Why should you share code?

Mike Croucher on 26 Jun 2025
Latest activity Reply by Adam on 23 Jul 2025

In a discussion on LInkedin about my recent blog post, Do these 3 things to increase the reach of your open source MATLAB toolbox, I was asked by "Could you elaborate on why someone might consider opening/sharing their code? Thinking of early-career researchers, what might be in it for them?"
I'll give my answer here but I'm more interested in yours. How would you have answered this?
This is what I said:
  • It's the right thing to do scientifically. A computational paper is essentially just an advertisement of what you've done. The code contains vital details about how you actually did it. A computational paper is incomplete without the code.
  • If you only describe your algorithm in a paper, I have to implement it before I can apply your research to my problem. If you share the code, I can get started much more quickly using your research. This means I publish faster and since I am a good scientist, this means you get cited faster.
  • Other scientists start off as users of your code. This leads to citations.

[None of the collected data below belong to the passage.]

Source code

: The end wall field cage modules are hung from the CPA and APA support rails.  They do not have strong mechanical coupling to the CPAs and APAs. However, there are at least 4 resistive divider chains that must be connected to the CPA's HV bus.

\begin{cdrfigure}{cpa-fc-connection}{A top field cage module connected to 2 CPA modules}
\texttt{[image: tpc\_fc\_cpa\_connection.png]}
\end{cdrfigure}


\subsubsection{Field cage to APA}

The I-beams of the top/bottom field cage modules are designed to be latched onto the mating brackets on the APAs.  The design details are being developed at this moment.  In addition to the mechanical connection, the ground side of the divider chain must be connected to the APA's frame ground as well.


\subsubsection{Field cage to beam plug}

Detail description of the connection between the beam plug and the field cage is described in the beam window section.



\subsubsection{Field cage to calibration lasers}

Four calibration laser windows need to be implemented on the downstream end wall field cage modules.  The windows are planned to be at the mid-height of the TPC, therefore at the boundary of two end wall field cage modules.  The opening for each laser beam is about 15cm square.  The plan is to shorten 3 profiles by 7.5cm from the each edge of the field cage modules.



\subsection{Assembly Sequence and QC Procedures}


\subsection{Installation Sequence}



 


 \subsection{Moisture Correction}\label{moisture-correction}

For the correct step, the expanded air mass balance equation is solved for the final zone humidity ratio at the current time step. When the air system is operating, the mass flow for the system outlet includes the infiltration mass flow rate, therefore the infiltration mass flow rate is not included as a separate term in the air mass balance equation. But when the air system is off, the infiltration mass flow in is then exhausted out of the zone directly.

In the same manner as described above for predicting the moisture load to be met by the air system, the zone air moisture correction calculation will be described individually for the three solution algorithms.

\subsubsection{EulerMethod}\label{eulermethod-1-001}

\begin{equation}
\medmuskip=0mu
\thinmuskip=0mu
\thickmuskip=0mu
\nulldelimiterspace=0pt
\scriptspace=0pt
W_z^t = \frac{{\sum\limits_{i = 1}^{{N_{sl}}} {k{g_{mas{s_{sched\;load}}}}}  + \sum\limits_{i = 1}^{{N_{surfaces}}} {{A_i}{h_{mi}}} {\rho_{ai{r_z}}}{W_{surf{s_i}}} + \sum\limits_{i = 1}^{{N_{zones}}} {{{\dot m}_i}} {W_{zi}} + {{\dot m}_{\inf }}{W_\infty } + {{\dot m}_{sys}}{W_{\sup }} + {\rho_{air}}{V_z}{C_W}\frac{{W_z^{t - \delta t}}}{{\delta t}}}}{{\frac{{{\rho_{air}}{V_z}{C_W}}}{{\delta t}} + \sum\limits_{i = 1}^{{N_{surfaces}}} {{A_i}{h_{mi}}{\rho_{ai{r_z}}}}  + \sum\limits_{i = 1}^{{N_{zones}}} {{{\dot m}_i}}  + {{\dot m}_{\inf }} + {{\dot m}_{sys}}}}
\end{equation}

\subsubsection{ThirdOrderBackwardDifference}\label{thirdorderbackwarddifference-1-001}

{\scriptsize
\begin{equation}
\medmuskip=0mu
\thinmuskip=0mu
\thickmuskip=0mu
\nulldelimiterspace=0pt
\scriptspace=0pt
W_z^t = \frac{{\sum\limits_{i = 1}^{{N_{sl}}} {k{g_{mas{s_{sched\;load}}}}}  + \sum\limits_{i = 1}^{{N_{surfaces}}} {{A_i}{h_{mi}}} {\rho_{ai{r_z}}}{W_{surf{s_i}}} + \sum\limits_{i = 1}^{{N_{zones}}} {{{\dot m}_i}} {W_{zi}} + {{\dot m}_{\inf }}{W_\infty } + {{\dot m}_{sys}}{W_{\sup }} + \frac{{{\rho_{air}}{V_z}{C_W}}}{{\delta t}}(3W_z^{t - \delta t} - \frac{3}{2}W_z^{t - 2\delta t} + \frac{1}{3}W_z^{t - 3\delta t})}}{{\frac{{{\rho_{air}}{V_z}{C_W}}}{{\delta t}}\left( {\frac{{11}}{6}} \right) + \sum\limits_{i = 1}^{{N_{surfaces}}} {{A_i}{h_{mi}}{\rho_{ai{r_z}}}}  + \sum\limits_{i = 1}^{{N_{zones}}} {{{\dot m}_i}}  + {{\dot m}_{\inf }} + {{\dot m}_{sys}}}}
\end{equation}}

Over time, some of them start deeply using and modifying your code, this leads to collaborators.
  • Once you decide to share code via something like GitHub, you quickly start adopting good software engineering practices without initially realizing it. This improves the quality of your research since adopting good software practices makes it more likely that your software will give the right answers.
That last point can be a little hard to get your head around sometimes. Even if all you do is use file upload to get your stuff onto GitHub (i.e. you're not using git properly yet) you will start to naturally converge towards better code.
Why? Because as soon as you share code, you have to solve the problem of getting it to run on someone else's machine.
A trivial example concerns hard coded paths, for example. If you only ever run it on your machine then having a line like datafile = "C:\Mystuff\data.csv" always works but it breaks as soon as I try to run it on my machine. You'll look at this and think "Maybe there's a better way to do that".
Similarly dependencies. Your Path may be full of stuff that isn't present on my machine. As soon as I try to run your code, it won't work and you'll have to figure out how to handle dependencies in a reproducible way.
Documentation! An empty README.md is no good if you expect me to know how to use your code. You at least have to say something like "To run this, type runme(N) into MATLAB where N is the size of the model...etc etc)
The act of sharing, and dealing with the consequences, leads to much better code than if you keep it to yourself.
Steve Eddins
Steve Eddins on 22 Jul 2025 (Edited on 22 Jul 2025)
@Mike Croucher, when you started this thread, back in June, it immediately caught my eye and my interest. I wanted to share my thoughts then, but I had just returned from a long trip, and I was about to embark on another long trip.
Anyway, I really appreciate your insights about this topic, and I also appreciate the thoughtful comments of your readers.
I would like to expand upon a couple of your points, based on my experience as a MathWorks software developer, as well as my experience in engineering algorithms research before that.
First, it has been my long experience a research paper based on a significant software component is unlikely to be reliably reproducible unless the code is provided. Specifically, two independent researchers who attempt to reproduce the paper’s results, using only the information in the published paper, are unlikely to end up seeing exactly the same results. And sometimes those differences can be significant.
Here’s an example from Image Processing Toolbox history. In the late 1990s and early 2000s, I and others on the development team found that all the publicly available implementations for the famous Canny edge detector produced significantly different results from each other. With further investigation, we concluded that the variations were caused by some vague wording and missing details in the 1986 IEEE TrPAMI paper that everyone was citing. We eventually worked out exactly what the toolbox implementation should do, but it took a lot of time, and we had to consult Canny’s Masters thesis for clarification about certain aspects of the TrPAMI paper.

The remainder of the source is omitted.